RECORDED DATA —

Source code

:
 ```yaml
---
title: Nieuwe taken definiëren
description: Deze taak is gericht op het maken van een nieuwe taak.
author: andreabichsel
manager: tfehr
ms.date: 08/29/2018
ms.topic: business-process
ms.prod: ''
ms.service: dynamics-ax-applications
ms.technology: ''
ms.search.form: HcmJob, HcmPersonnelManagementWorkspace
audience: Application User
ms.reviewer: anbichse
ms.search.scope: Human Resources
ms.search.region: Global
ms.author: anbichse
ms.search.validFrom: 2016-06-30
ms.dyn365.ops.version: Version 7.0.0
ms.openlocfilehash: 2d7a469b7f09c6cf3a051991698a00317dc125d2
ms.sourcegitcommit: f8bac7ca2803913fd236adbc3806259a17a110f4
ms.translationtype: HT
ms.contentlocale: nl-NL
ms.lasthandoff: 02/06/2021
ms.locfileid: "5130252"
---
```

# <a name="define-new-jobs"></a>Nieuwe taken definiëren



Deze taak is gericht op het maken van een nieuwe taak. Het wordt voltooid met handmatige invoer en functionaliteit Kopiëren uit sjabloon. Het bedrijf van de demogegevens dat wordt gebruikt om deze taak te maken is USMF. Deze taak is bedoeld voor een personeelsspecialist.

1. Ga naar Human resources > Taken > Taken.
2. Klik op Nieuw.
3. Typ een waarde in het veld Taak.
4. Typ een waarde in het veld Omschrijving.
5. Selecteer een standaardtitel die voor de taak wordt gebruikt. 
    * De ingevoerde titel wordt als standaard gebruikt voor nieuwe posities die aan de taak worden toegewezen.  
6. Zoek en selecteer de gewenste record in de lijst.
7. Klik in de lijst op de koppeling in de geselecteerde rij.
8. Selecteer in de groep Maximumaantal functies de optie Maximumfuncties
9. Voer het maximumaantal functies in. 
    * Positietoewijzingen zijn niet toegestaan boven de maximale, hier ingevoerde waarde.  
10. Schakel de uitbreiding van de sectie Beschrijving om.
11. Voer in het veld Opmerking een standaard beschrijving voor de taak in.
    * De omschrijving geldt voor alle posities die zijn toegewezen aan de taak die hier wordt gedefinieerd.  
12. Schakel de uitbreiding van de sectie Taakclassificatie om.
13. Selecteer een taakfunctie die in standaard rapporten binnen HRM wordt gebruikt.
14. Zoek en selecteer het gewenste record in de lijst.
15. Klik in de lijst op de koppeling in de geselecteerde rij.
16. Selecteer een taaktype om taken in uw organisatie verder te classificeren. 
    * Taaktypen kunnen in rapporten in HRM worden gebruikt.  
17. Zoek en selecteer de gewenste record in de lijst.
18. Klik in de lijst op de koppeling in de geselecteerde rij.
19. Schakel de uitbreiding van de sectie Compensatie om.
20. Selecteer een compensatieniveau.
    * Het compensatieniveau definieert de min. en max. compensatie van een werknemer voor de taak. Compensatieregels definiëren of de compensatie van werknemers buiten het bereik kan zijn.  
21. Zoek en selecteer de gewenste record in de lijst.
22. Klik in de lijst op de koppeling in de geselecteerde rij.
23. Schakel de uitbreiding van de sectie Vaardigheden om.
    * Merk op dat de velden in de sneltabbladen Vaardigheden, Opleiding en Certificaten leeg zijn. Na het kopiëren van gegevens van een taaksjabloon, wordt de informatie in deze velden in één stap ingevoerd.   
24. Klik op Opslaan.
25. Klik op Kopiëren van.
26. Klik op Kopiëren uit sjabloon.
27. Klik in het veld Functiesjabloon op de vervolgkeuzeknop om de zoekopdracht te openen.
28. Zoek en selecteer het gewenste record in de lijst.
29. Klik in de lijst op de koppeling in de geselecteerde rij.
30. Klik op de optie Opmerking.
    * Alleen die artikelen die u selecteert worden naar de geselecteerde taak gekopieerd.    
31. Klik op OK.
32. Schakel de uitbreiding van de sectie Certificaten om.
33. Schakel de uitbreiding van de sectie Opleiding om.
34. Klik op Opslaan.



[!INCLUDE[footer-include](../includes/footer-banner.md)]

AIM OF THE TASK —
Retype exactly the span of lines from the one with "13. Selecteer een" through the one with "HRM worden gebruikt."; include both ends and omit the rest of the material.

REPLY —
13. Selecteer een taakfunctie die in standaard rapporten binnen HRM wordt gebruikt.
14. Zoek en selecteer het gewenste record in de lijst.
15. Klik in de lijst op de koppeling in de geselecteerde rij.
16. Selecteer een taaktype om taken in uw organisatie verder te classificeren. 
    * Taaktypen kunnen in rapporten in HRM worden gebruikt.  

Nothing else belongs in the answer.